BEGIN

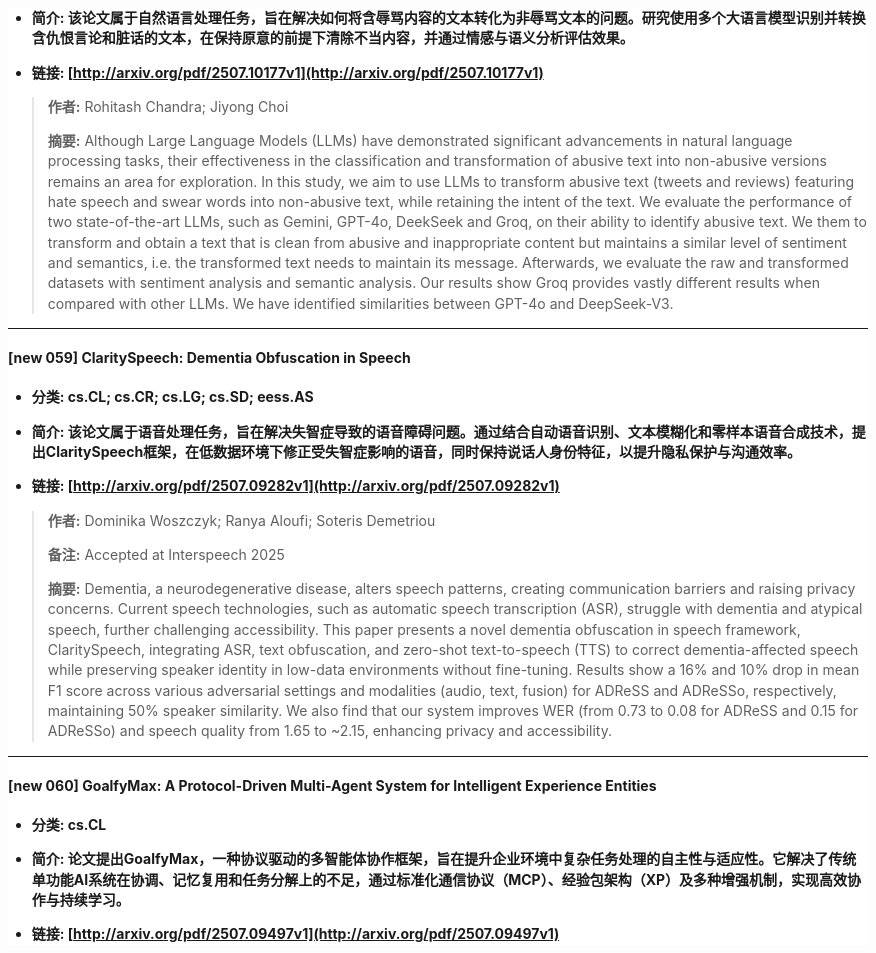 - **简介: 该论文属于自然语言处理任务，旨在解决如何将含辱骂内容的文本转化为非辱骂文本的问题。研究使用多个大语言模型识别并转换含仇恨言论和脏话的文本，在保持原意的前提下清除不当内容，并通过情感与语义分析评估效果。**

- **链接: [http://arxiv.org/pdf/2507.10177v1](http://arxiv.org/pdf/2507.10177v1)**

> **作者:** Rohitash Chandra; Jiyong Choi
>
> **摘要:** Although Large Language Models (LLMs) have demonstrated significant advancements in natural language processing tasks, their effectiveness in the classification and transformation of abusive text into non-abusive versions remains an area for exploration. In this study, we aim to use LLMs to transform abusive text (tweets and reviews) featuring hate speech and swear words into non-abusive text, while retaining the intent of the text. We evaluate the performance of two state-of-the-art LLMs, such as Gemini, GPT-4o, DeekSeek and Groq, on their ability to identify abusive text. We them to transform and obtain a text that is clean from abusive and inappropriate content but maintains a similar level of sentiment and semantics, i.e. the transformed text needs to maintain its message. Afterwards, we evaluate the raw and transformed datasets with sentiment analysis and semantic analysis. Our results show Groq provides vastly different results when compared with other LLMs. We have identified similarities between GPT-4o and DeepSeek-V3.
>
---
#### [new 059] ClaritySpeech: Dementia Obfuscation in Speech
- **分类: cs.CL; cs.CR; cs.LG; cs.SD; eess.AS**

- **简介: 该论文属于语音处理任务，旨在解决失智症导致的语音障碍问题。通过结合自动语音识别、文本模糊化和零样本语音合成技术，提出ClaritySpeech框架，在低数据环境下修正受失智症影响的语音，同时保持说话人身份特征，以提升隐私保护与沟通效率。**

- **链接: [http://arxiv.org/pdf/2507.09282v1](http://arxiv.org/pdf/2507.09282v1)**

> **作者:** Dominika Woszczyk; Ranya Aloufi; Soteris Demetriou
>
> **备注:** Accepted at Interspeech 2025
>
> **摘要:** Dementia, a neurodegenerative disease, alters speech patterns, creating communication barriers and raising privacy concerns. Current speech technologies, such as automatic speech transcription (ASR), struggle with dementia and atypical speech, further challenging accessibility. This paper presents a novel dementia obfuscation in speech framework, ClaritySpeech, integrating ASR, text obfuscation, and zero-shot text-to-speech (TTS) to correct dementia-affected speech while preserving speaker identity in low-data environments without fine-tuning. Results show a 16% and 10% drop in mean F1 score across various adversarial settings and modalities (audio, text, fusion) for ADReSS and ADReSSo, respectively, maintaining 50% speaker similarity. We also find that our system improves WER (from 0.73 to 0.08 for ADReSS and 0.15 for ADReSSo) and speech quality from 1.65 to ~2.15, enhancing privacy and accessibility.
>
---
#### [new 060] GoalfyMax: A Protocol-Driven Multi-Agent System for Intelligent Experience Entities
- **分类: cs.CL**

- **简介: 论文提出GoalfyMax，一种协议驱动的多智能体协作框架，旨在提升企业环境中复杂任务处理的自主性与适应性。它解决了传统单功能AI系统在协调、记忆复用和任务分解上的不足，通过标准化通信协议（MCP）、经验包架构（XP）及多种增强机制，实现高效协作与持续学习。**

- **链接: [http://arxiv.org/pdf/2507.09497v1](http://arxiv.org/pdf/2507.09497v1)**
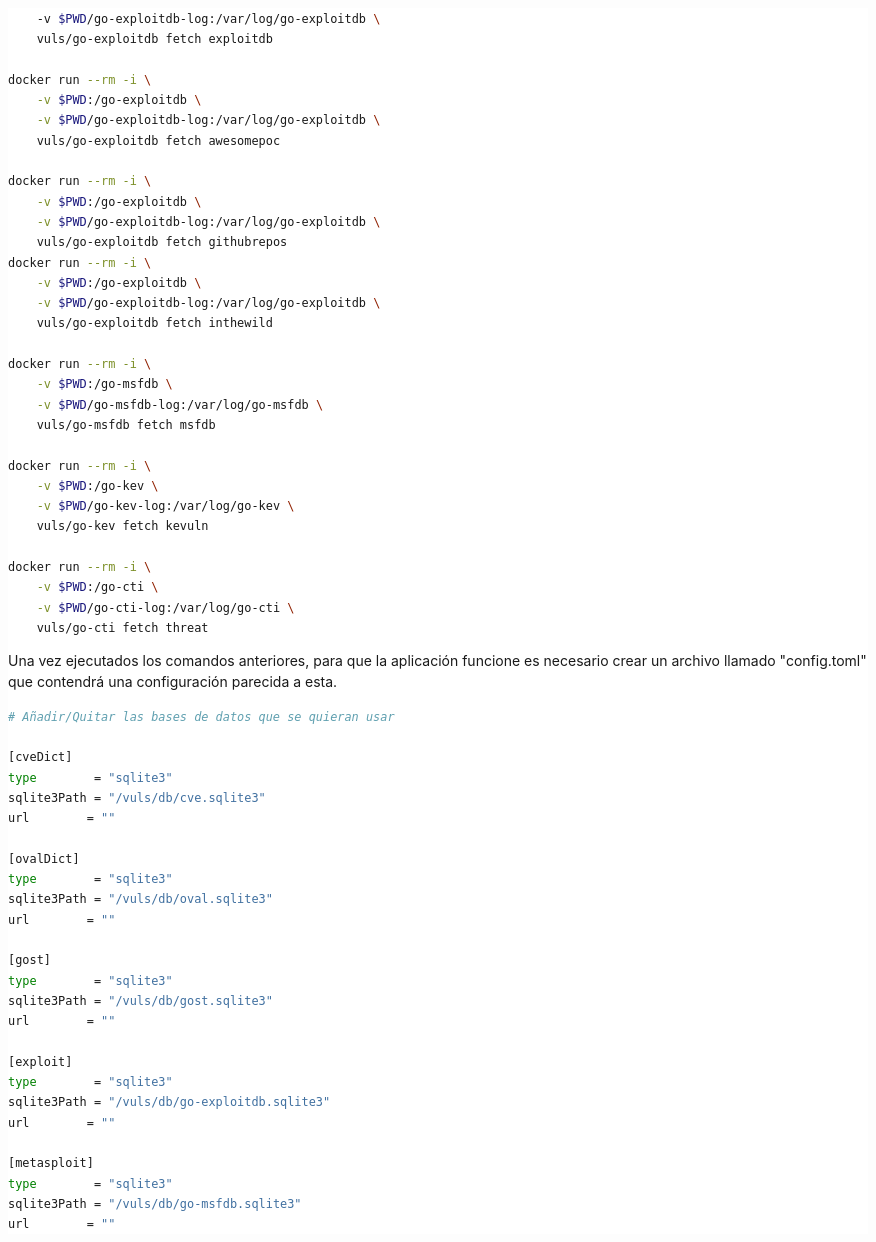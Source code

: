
 ```bash
    -v $PWD/go-exploitdb-log:/var/log/go-exploitdb \
    vuls/go-exploitdb fetch exploitdb

docker run --rm -i \
    -v $PWD:/go-exploitdb \
    -v $PWD/go-exploitdb-log:/var/log/go-exploitdb \
    vuls/go-exploitdb fetch awesomepoc

docker run --rm -i \
    -v $PWD:/go-exploitdb \
    -v $PWD/go-exploitdb-log:/var/log/go-exploitdb \
    vuls/go-exploitdb fetch githubrepos
docker run --rm -i \
    -v $PWD:/go-exploitdb \
    -v $PWD/go-exploitdb-log:/var/log/go-exploitdb \
    vuls/go-exploitdb fetch inthewild

docker run --rm -i \
    -v $PWD:/go-msfdb \
    -v $PWD/go-msfdb-log:/var/log/go-msfdb \
    vuls/go-msfdb fetch msfdb

docker run --rm -i \
    -v $PWD:/go-kev \
    -v $PWD/go-kev-log:/var/log/go-kev \
    vuls/go-kev fetch kevuln

docker run --rm -i \
    -v $PWD:/go-cti \
    -v $PWD/go-cti-log:/var/log/go-cti \
    vuls/go-cti fetch threat
```

Una vez ejecutados los comandos anteriores, para que la aplicación funcione es necesario crear un archivo llamado "config.toml" que contendrá una configuración parecida a esta.

```bash
# Añadir/Quitar las bases de datos que se quieran usar

[cveDict]
type        = "sqlite3"
sqlite3Path = "/vuls/db/cve.sqlite3"
url        = ""

[ovalDict]
type        = "sqlite3"
sqlite3Path = "/vuls/db/oval.sqlite3"
url        = ""

[gost]
type        = "sqlite3"
sqlite3Path = "/vuls/db/gost.sqlite3"
url        = ""

[exploit]
type        = "sqlite3"
sqlite3Path = "/vuls/db/go-exploitdb.sqlite3"
url        = ""

[metasploit]
type        = "sqlite3"
sqlite3Path = "/vuls/db/go-msfdb.sqlite3"
url        = ""

```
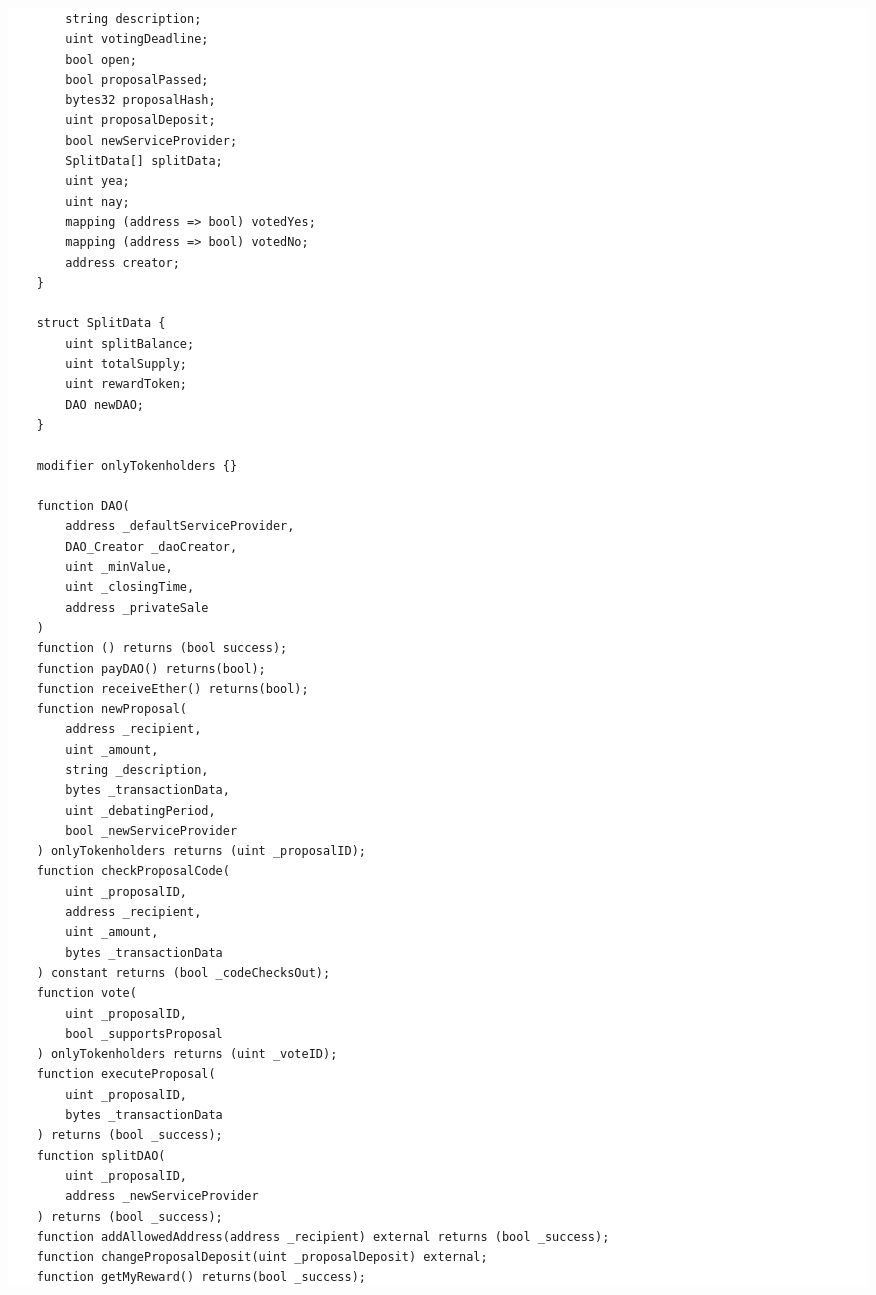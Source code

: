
 ```base
        string description;
        uint votingDeadline;
        bool open;
        bool proposalPassed;
        bytes32 proposalHash;
        uint proposalDeposit;
        bool newServiceProvider;
        SplitData[] splitData;
        uint yea;
        uint nay;
        mapping (address => bool) votedYes;
        mapping (address => bool) votedNo;
        address creator;
    }

    struct SplitData {
        uint splitBalance;
        uint totalSupply;
        uint rewardToken;
        DAO newDAO;
    }

    modifier onlyTokenholders {}

    function DAO(
        address _defaultServiceProvider,
        DAO_Creator _daoCreator,
        uint _minValue,
        uint _closingTime,
        address _privateSale
    )
    function () returns (bool success);
    function payDAO() returns(bool);
    function receiveEther() returns(bool);
    function newProposal(
        address _recipient,
        uint _amount,
        string _description,
        bytes _transactionData,
        uint _debatingPeriod,
        bool _newServiceProvider
    ) onlyTokenholders returns (uint _proposalID);
    function checkProposalCode(
        uint _proposalID,
        address _recipient,
        uint _amount,
        bytes _transactionData
    ) constant returns (bool _codeChecksOut);
    function vote(
        uint _proposalID,
        bool _supportsProposal
    ) onlyTokenholders returns (uint _voteID);
    function executeProposal(
        uint _proposalID,
        bytes _transactionData
    ) returns (bool _success);
    function splitDAO(
        uint _proposalID,
        address _newServiceProvider
    ) returns (bool _success);
    function addAllowedAddress(address _recipient) external returns (bool _success);
    function changeProposalDeposit(uint _proposalDeposit) external;
    function getMyReward() returns(bool _success);
```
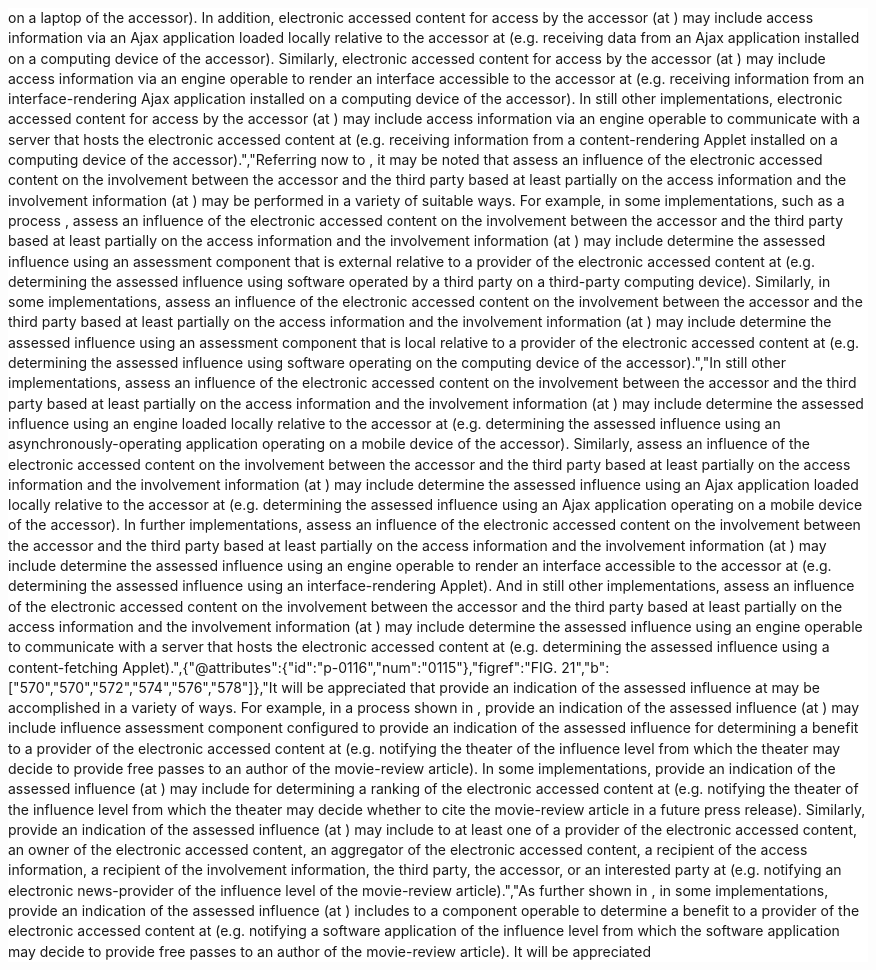 on a laptop of the accessor). In addition, electronic accessed content for access by the accessor (at ) may include access information via an Ajax application loaded locally relative to the accessor at  (e.g. receiving data from an Ajax application installed on a computing device of the accessor). Similarly, electronic accessed content for access by the accessor (at ) may include access information via an engine operable to render an interface accessible to the accessor at  (e.g. receiving information from an interface-rendering Ajax application installed on a computing device of the accessor). In still other implementations, electronic accessed content for access by the accessor (at ) may include access information via an engine operable to communicate with a server that hosts the electronic accessed content at  (e.g. receiving information from a content-rendering Applet installed on a computing device of the accessor).","Referring now to , it may be noted that assess an influence of the electronic accessed content on the involvement between the accessor and the third party based at least partially on the access information and the involvement information (at ) may be performed in a variety of suitable ways. For example, in some implementations, such as a process , assess an influence of the electronic accessed content on the involvement between the accessor and the third party based at least partially on the access information and the involvement information (at ) may include determine the assessed influence using an assessment component that is external relative to a provider of the electronic accessed content at  (e.g. determining the assessed influence using software operated by a third party on a third-party computing device). Similarly, in some implementations, assess an influence of the electronic accessed content on the involvement between the accessor and the third party based at least partially on the access information and the involvement information (at ) may include determine the assessed influence using an assessment component that is local relative to a provider of the electronic accessed content at  (e.g. determining the assessed influence using software operating on the computing device of the accessor).","In still other implementations, assess an influence of the electronic accessed content on the involvement between the accessor and the third party based at least partially on the access information and the involvement information (at ) may include determine the assessed influence using an engine loaded locally relative to the accessor at  (e.g. determining the assessed influence using an asynchronously-operating application operating on a mobile device of the accessor). Similarly, assess an influence of the electronic accessed content on the involvement between the accessor and the third party based at least partially on the access information and the involvement information (at ) may include determine the assessed influence using an Ajax application loaded locally relative to the accessor at  (e.g. determining the assessed influence using an Ajax application operating on a mobile device of the accessor). In further implementations, assess an influence of the electronic accessed content on the involvement between the accessor and the third party based at least partially on the access information and the involvement information (at ) may include determine the assessed influence using an engine operable to render an interface accessible to the accessor at  (e.g. determining the assessed influence using an interface-rendering Applet). And in still other implementations, assess an influence of the electronic accessed content on the involvement between the accessor and the third party based at least partially on the access information and the involvement information (at ) may include determine the assessed influence using an engine operable to communicate with a server that hosts the electronic accessed content at  (e.g. determining the assessed influence using a content-fetching Applet).",{"@attributes":{"id":"p-0116","num":"0115"},"figref":"FIG. 21","b":["570","570","572","574","576","578"]},"It will be appreciated that provide an indication of the assessed influence at  may be accomplished in a variety of ways. For example, in a process  shown in , provide an indication of the assessed influence (at ) may include influence assessment component configured to provide an indication of the assessed influence for determining a benefit to a provider of the electronic accessed content at  (e.g. notifying the theater of the influence level from which the theater may decide to provide free passes to an author of the movie-review article). In some implementations, provide an indication of the assessed influence (at ) may include for determining a ranking of the electronic accessed content at  (e.g. notifying the theater of the influence level from which the theater may decide whether to cite the movie-review article in a future press release). Similarly, provide an indication of the assessed influence (at ) may include to at least one of a provider of the electronic accessed content, an owner of the electronic accessed content, an aggregator of the electronic accessed content, a recipient of the access information, a recipient of the involvement information, the third party, the accessor, or an interested party at  (e.g. notifying an electronic news-provider of the influence level of the movie-review article).","As further shown in , in some implementations, provide an indication of the assessed influence (at ) includes to a component operable to determine a benefit to a provider of the electronic accessed content at  (e.g. notifying a software application of the influence level from which the software application may decide to provide free passes to an author of the movie-review article). It will be appreciated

END

» **Requirement**
Reproduce every line of the records containing the string "mapping".

» **Result**
        mapping (address => bool) votedYes;
        mapping (address => bool) votedNo;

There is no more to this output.